Saved data entries:
=== Begin Enclosure ===

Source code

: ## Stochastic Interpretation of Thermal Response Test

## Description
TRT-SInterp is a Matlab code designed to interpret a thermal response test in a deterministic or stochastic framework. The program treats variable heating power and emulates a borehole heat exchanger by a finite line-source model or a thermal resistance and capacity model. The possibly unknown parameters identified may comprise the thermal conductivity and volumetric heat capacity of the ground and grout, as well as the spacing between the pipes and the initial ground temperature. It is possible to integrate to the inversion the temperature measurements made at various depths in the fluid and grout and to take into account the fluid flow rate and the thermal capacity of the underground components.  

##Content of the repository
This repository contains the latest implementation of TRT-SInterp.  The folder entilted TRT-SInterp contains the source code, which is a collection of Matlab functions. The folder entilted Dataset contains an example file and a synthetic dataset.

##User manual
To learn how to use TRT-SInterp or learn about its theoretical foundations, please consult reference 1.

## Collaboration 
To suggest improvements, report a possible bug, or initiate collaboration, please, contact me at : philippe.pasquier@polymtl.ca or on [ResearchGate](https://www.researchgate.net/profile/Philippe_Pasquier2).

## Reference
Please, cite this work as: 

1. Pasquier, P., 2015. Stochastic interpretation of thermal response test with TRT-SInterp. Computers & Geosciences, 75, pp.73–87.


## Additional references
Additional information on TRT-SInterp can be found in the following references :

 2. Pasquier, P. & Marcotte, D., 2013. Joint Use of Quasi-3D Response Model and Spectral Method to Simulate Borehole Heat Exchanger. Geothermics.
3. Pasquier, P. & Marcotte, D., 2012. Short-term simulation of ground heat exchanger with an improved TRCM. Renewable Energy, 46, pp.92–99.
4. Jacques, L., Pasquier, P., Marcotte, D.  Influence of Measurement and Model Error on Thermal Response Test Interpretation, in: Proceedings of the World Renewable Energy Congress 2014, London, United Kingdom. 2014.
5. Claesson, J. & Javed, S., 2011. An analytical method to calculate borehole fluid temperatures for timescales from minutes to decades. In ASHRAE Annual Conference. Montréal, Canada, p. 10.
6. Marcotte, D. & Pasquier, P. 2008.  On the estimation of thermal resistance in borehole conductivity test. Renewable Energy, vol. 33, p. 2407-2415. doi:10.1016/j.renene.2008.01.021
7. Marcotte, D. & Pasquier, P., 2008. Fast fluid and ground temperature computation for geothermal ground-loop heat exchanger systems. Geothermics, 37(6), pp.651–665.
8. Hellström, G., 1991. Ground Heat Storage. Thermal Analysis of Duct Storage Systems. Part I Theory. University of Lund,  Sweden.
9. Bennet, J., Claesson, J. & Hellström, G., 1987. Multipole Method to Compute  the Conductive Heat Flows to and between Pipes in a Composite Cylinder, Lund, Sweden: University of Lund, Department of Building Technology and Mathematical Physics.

=== End Enclosure ===

▸ **Aim of the exercise**:
For the string "repository", return every line of the data where it appears.

▸ **Your solution**:
##Content of the repository
This repository contains the latest implementation of TRT-SInterp.  The folder entilted TRT-SInterp contains the source code, which is a collection of Matlab functions. The folder entilted Dataset contains an example file and a synthetic dataset.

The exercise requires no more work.